--- EXERCISE DESCRIPTION ---
Within the records below, find each line with the word "llegar" and copy it out.

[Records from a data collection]
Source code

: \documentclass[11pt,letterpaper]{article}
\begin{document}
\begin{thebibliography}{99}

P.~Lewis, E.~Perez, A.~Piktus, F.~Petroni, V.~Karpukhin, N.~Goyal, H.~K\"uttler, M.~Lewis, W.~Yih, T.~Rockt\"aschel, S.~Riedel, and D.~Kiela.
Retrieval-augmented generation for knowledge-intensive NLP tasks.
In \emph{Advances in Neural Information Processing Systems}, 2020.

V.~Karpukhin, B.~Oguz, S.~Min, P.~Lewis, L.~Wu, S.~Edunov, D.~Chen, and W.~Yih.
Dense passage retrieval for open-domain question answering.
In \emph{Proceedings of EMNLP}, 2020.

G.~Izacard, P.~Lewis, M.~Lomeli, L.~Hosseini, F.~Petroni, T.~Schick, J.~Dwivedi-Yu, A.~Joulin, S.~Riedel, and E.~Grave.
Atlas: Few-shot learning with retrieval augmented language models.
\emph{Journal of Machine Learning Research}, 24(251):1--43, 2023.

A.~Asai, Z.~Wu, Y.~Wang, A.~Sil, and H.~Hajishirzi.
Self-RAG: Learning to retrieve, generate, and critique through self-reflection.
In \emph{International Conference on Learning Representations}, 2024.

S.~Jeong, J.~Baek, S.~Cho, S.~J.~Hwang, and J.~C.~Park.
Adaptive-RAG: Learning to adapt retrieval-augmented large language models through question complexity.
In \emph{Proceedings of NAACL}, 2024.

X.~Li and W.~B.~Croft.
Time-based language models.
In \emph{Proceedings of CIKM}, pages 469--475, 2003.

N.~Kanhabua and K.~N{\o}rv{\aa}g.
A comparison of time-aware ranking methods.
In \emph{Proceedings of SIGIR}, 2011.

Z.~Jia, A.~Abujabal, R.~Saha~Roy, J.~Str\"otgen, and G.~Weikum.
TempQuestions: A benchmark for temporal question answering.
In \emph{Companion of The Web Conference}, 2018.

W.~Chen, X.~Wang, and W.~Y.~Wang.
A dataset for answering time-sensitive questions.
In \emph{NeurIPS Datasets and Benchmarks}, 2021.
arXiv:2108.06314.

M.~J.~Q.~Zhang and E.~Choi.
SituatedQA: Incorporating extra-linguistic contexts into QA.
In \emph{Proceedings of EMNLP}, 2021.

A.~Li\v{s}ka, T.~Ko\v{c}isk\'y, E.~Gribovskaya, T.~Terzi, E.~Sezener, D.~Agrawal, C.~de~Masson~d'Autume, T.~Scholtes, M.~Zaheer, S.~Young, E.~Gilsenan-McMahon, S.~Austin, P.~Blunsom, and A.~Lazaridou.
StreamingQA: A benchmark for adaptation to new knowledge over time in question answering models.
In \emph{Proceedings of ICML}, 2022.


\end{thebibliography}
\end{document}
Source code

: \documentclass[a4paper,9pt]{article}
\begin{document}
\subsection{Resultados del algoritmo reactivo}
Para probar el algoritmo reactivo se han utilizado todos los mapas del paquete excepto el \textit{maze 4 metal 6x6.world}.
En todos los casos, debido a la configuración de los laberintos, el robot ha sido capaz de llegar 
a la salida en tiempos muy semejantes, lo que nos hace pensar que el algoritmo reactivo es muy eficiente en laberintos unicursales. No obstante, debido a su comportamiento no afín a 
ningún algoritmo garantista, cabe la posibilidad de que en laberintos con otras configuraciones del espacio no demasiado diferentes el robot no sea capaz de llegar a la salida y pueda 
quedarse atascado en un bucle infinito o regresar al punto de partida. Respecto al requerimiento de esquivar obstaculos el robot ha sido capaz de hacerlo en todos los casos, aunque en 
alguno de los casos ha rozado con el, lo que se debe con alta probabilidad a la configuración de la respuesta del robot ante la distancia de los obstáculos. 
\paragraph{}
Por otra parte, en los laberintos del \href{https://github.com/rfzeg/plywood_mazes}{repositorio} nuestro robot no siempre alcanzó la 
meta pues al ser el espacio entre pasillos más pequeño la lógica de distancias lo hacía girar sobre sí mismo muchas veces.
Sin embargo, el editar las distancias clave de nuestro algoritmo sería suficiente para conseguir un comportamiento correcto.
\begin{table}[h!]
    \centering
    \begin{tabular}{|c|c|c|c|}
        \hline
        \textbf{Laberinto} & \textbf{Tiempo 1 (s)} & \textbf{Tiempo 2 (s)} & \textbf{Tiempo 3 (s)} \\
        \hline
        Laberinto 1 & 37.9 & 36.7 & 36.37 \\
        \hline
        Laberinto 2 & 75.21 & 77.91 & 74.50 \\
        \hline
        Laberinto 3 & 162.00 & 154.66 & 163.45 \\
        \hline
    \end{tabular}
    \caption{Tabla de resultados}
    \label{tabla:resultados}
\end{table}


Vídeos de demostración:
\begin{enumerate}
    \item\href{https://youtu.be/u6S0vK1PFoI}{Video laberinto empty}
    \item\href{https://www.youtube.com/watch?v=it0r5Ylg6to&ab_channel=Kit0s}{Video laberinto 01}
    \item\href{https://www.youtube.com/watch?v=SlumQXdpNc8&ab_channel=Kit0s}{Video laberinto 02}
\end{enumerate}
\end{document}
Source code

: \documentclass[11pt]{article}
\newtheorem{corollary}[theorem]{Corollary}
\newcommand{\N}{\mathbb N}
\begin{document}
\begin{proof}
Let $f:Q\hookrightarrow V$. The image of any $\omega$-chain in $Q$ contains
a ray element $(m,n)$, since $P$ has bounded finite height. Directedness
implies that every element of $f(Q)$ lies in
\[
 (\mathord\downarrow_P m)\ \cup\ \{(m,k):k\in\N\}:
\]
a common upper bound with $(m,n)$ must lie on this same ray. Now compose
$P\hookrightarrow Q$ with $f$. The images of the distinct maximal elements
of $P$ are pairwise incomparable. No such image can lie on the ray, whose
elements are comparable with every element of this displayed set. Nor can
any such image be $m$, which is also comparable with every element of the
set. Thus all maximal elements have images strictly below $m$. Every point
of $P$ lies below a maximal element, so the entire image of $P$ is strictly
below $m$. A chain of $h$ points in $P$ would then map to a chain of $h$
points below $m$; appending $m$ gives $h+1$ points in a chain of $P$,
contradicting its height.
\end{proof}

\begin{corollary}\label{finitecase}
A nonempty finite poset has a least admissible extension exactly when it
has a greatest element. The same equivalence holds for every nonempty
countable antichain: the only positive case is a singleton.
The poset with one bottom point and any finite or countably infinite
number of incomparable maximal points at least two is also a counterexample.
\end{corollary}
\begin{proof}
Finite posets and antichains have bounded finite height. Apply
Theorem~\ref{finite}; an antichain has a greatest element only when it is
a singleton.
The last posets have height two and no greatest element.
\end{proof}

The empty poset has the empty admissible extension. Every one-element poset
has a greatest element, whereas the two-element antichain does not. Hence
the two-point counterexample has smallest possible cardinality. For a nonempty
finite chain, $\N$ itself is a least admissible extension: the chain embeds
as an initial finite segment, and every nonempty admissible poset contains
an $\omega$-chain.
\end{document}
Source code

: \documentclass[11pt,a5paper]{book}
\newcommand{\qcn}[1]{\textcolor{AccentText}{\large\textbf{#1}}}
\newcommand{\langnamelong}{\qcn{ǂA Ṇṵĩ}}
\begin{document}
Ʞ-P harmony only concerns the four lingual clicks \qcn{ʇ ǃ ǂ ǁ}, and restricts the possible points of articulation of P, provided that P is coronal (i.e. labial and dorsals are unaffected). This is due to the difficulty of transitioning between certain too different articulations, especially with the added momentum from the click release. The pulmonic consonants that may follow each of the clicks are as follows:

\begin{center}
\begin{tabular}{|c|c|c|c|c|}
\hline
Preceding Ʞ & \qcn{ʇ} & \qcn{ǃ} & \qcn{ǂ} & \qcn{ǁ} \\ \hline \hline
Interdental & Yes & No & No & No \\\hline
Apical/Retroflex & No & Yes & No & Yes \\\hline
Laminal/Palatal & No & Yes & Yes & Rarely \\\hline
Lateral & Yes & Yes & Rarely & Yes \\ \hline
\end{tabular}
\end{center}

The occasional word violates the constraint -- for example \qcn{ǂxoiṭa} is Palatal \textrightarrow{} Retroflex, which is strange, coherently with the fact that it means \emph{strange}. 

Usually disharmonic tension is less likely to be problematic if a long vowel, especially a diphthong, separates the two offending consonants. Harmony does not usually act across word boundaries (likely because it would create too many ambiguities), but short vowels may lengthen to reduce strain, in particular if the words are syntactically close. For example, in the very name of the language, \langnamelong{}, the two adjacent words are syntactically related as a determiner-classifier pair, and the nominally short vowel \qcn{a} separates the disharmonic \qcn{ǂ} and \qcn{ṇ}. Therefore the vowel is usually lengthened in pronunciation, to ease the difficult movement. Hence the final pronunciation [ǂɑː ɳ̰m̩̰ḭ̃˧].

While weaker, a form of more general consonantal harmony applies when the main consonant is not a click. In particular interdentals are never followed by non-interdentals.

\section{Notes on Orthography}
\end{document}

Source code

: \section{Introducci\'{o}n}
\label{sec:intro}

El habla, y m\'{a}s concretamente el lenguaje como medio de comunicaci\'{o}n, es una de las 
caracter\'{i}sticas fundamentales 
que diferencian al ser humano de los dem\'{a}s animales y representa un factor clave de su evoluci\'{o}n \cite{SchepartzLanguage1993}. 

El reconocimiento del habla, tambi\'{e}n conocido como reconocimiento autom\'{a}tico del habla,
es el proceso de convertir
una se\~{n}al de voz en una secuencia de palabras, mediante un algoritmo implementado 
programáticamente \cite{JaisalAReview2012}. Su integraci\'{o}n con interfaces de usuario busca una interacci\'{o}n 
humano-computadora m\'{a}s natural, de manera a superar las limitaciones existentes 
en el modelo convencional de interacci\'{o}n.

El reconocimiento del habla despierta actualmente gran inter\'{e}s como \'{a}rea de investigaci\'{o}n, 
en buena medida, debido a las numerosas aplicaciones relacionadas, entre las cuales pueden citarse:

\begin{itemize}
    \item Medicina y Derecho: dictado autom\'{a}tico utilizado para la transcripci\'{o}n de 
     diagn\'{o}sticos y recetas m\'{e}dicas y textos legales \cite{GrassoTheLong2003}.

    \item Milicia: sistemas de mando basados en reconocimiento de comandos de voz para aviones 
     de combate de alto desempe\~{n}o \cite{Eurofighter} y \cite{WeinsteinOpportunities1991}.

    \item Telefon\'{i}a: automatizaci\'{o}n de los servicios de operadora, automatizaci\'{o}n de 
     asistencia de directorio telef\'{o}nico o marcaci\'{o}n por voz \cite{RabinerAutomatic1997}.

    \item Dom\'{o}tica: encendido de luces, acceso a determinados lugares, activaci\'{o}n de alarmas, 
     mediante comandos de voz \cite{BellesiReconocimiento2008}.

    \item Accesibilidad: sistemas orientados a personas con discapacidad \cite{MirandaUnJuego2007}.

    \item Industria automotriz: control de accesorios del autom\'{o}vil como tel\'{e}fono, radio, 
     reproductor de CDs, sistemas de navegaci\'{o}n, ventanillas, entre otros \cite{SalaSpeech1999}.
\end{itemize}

--- SOLUTION BELOW ---
En todos los casos, debido a la configuración de los laberintos, el robot ha sido capaz de llegar 
ningún algoritmo garantista, cabe la posibilidad de que en laberintos con otras configuraciones del espacio no demasiado diferentes el robot no sea capaz de llegar a la salida y pueda 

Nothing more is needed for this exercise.